I had never understood God’s unconditional love in my life until I asked this question: How had God reacted to my mistakes/sin in the past? I got this question a few weeks ago but was scared to go there with God. I was scared that I would find that He had reacted to me angrily, and that looking back I would see that His love is conditional. That’s not what happened though.
I sat down one day outside of our hotel to ask this question after listening to a podcast on God’s unconditional love and the story of the prodigal son. I was still fearful that I was going to see his anger and judgment towards me, but I knew I needed to ask the question so I did. A few of this sins from my past were cutting, anger towards people, unforgivness, stealing etc. What I found about God’s heart towards me in all these places blew my mind!
I found that:
- I had never been cast out His love even when I had sinned.

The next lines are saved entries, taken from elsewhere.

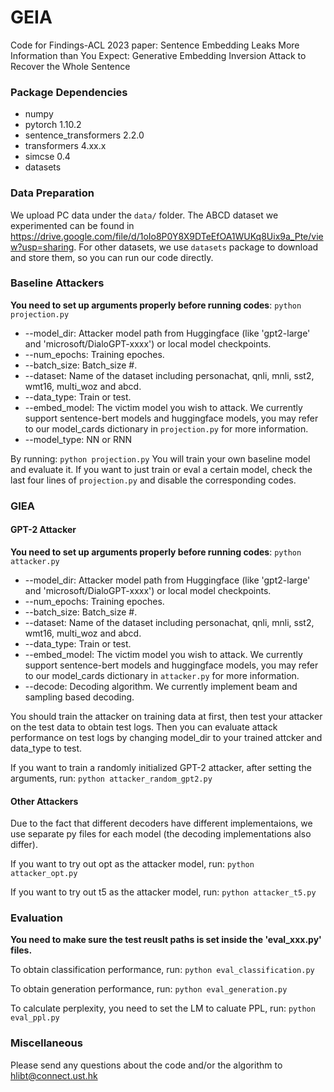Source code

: # GEIA
Code for Findings-ACL 2023 paper: Sentence Embedding Leaks More Information than You Expect: Generative Embedding Inversion Attack to Recover the Whole Sentence

### Package Dependencies
* numpy
* pytorch 1.10.2
* sentence_transformers 2.2.0
* transformers 4.xx.x
* simcse 0.4
* datasets

### Data Preparation
We upload PC data under the ```data/``` folder.
The ABCD dataset we experimented can be found in https://drive.google.com/file/d/1oIo8P0Y8X9DTeEfOA1WUKq8Uix9a_Pte/view?usp=sharing.
For other datasets, we use ```datasets``` package to download and store them, so you can run our code directly.

### Baseline Attackers
**You need to set up arguments properly before running codes**:
```python projection.py```

* --model_dir: Attacker model path from Huggingface (like 'gpt2-large' and 'microsoft/DialoGPT-xxxx') or local model checkpoints.
* --num_epochs: Training epoches.
* --batch_size: Batch_size #.
* --dataset: Name of the dataset including personachat, qnli, mnli, sst2, wmt16, multi_woz and abcd.
* --data_type: Train or test.
* --embed_model: The victim model you wish to attack. We currently support sentence-bert models and huggingface models, you may refer to our model_cards dictionary in ```projection.py``` for more information.
* --model_type: NN or RNN

By running:
```python projection.py```
You will train your own baseline model and evaluate it. If you want to just train or eval a certain model, check the last four lines of ```projection.py``` and disable the corresponding codes.

### GIEA

#### GPT-2 Attacker
**You need to set up arguments properly before running codes**:
```python attacker.py```

* --model_dir: Attacker model path from Huggingface (like 'gpt2-large' and 'microsoft/DialoGPT-xxxx') or local model checkpoints.
* --num_epochs: Training epoches.
* --batch_size: Batch_size #.
* --dataset: Name of the dataset including personachat, qnli, mnli, sst2, wmt16, multi_woz and abcd.
* --data_type: Train or test.
* --embed_model: The victim model you wish to attack. We currently support sentence-bert models and huggingface models, you may refer to our model_cards dictionary in ```attacker.py``` for more information.
* --decode: Decoding algorithm. We currently implement beam and sampling based decoding.

You should train the attacker on training data at first, then test your attacker on the test data to obtain test logs. Then you can evaluate attack performance on test logs by changing model_dir to your trained attcker and data_type to test.

If you want to train a randomly initialized GPT-2 attacker, after setting the arguments, run:
```python attacker_random_gpt2.py```

#### Other Attackers
Due to the fact that different decoders have different implementaions, we use separate py files for each model (the decoding implementations also differ). 

If you want to try out opt as the attacker model, run:
```python attacker_opt.py```

If you want to try out t5 as the attacker model, run:
```python attacker_t5.py```

### Evaluation
**You need to make sure the test reuslt paths is set inside the 'eval_xxx.py' files.**

To obtain classification performance, run:
```python eval_classification.py```

To obtain generation performance, run:
```python eval_generation.py```

To calculate perplexity, you need to set the LM to caluate PPL, run:
```python eval_ppl.py```


### Miscellaneous

Please send any questions about the code and/or the algorithm to hlibt@connect.ust.hk
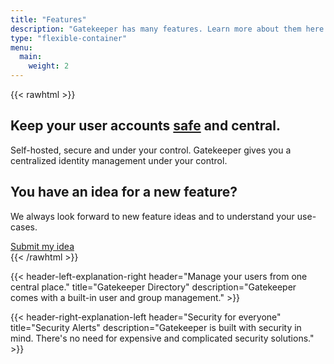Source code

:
 ```yaml
---
title: "Features"
description: "Gatekeeper has many features. Learn more about them here."
type: "flexible-container"
menu:
  main:
    weight: 2
---
```

{{< rawhtml >}}
<div class="jumbotron jumbotron-fluid bg-primary text-white text-center m-0">
    <div class="container">
        <div class="row">
            <div class="col-sm">
                <h2 class="display-5">Keep your user accounts <u>safe</u> and central.</h2>
                <p class="lead">Self-hosted, secure and under your control. Gatekeeper gives you a centralized identity management under your control.</p>
            </div>
        </div>
    </div>
</div>
<div class="jumbotron jumbotron-fluid text-center">
  <div class="container">
    <h2>You have an idea for a new feature?</h2>
    <p>We always look forward to new feature ideas and to understand your use-cases.</p>
    <a href="https://github.com/GetGatekeeper/Server/discussions/categories/ideas" class="btn btn-primary"><i class="fa fa-lightbulb"></i> Submit my idea</a>
  </div>
</div>
{{< /rawhtml >}}

{{< header-left-explanation-right header="Manage your users from one central place." title="Gatekeeper Directory" description="Gatekeeper comes with a built-in user and group management." >}}

{{< header-right-explanation-left header="Security for everyone" title="Security Alerts" description="Gatekeeper is built with security in mind. There's no need for expensive and complicated security solutions." >}}
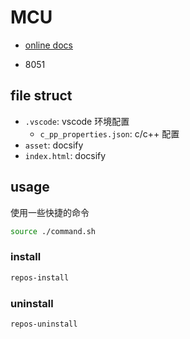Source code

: # MCU

- [online docs](https://dzylikecode.github.io/MCU-8051/)

- 8051

## file struct

- `.vscode`: vscode 环境配置
  - `c_pp_properties.json`: c/c++ 配置
- `asset`: docsify
- `index.html`: docsify

## usage

使用一些快捷的命令

```bash
source ./command.sh
```

### install

```bash
repos-install
```

### uninstall

```bash
repos-uninstall
```
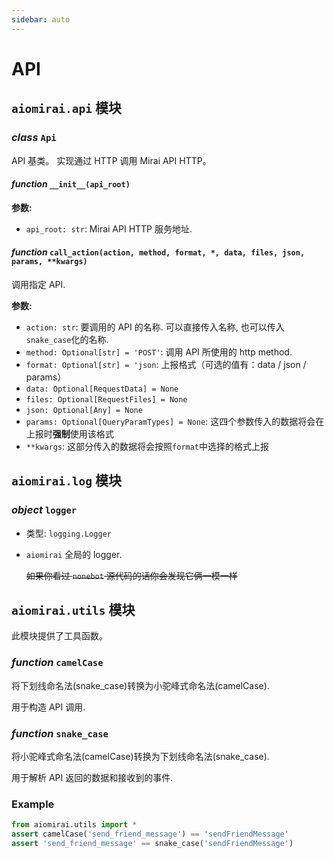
 ```yaml
---
sidebar: auto
---
```


# API

## `aiomirai.api` 模块

### _class_ `Api`

API 基类。
实现通过 HTTP 调用 Mirai API HTTP。

#### _function_ `__init__(api_root)`

**参数:**

+ `api_root: str`: Mirai API HTTP 服务地址.
  
#### _function_ `call_action(action, method, format, *, data, files, json, params, **kwargs)`

调用指定 API.

**参数:**

+ `action: str`: 要调用的 API 的名称. 可以直接传入名称, 也可以传入`snake_case`化的名称.
+ `method: Optional[str] = 'POST'`: 调用 API 所使用的 http method.
+ `format: Optional[str] = 'json`: 上报格式（可选的值有：data / json / params）
+ `data: Optional[RequestData] = None`
+ `files: Optional[RequestFiles] = None`
+ `json: Optional[Any] = None`
+ `params: Optional[QueryParamTypes] = None`: 这四个参数传入的数据将会在上报时**强制**使用该格式
+ `**kwargs`: 这部分传入的数据将会按照`format`中选择的格式上报

## `aiomirai.log` 模块

### _object_ `logger`

+ 类型: `logging.Logger`

+ `aiomirai` 全局的 logger.

  ~~如果你看过 `nonebot` 源代码的话你会发现它俩一模一样~~

## `aiomirai.utils` 模块

此模块提供了工具函数。

### _function_ `camelCase`

将下划线命名法(snake_case)转换为小驼峰式命名法(camelCase).

用于构造 API 调用.

### _function_ `snake_case`

将小驼峰式命名法(camelCase)转换为下划线命名法(snake_case).

用于解析 API 返回的数据和接收到的事件.

### Example

```python
from aiomirai.utils import *
assert camelCase('send_friend_message') == 'sendFriendMessage'
assert 'send_friend_message' == snake_case('sendFriendMessage')
```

- That He had always been present in my life and had never left me.
- That He allowed natural consequences for my actions, (court, tickets, relational pain) but that those consequences had actually saved me from death, more pain, brokenness, and danger that I could have encountered without an abrupt stop from consequences.
- He loved me in and out of my sin.
- While with sin He still talked to me, brought me closer to Him, grew me and had never disowned me.
He loved me in my good and bad and will always. I am his child. He chose to save me and I accepted his free gift of salvation. While I was still a sinner Christ died for me. God loves everyone: “For God so loved the world that He gave his only begotten son…” God loves the whole world that’s why he sent his son. Before his son and even after his son we are not without sin which means God still loves sinners. He does not take away his love when we sin and then give it back when we are “good” that would not be unconditional love. That is how I used to view God’s love. He proved that wrong this week when I took the time to see how he reacted to my poor decisions in the past. All I saw from him was that he was with me all the time, still spoke to me, was even investing in my life by continuing to teach me about Him and how He saved me from even greater pain etc by allowing consequences for my actions. This was him loving me through my mess. He was never angry towards me, and never had wrath stored up. He only had love towards me and He only has love towards you.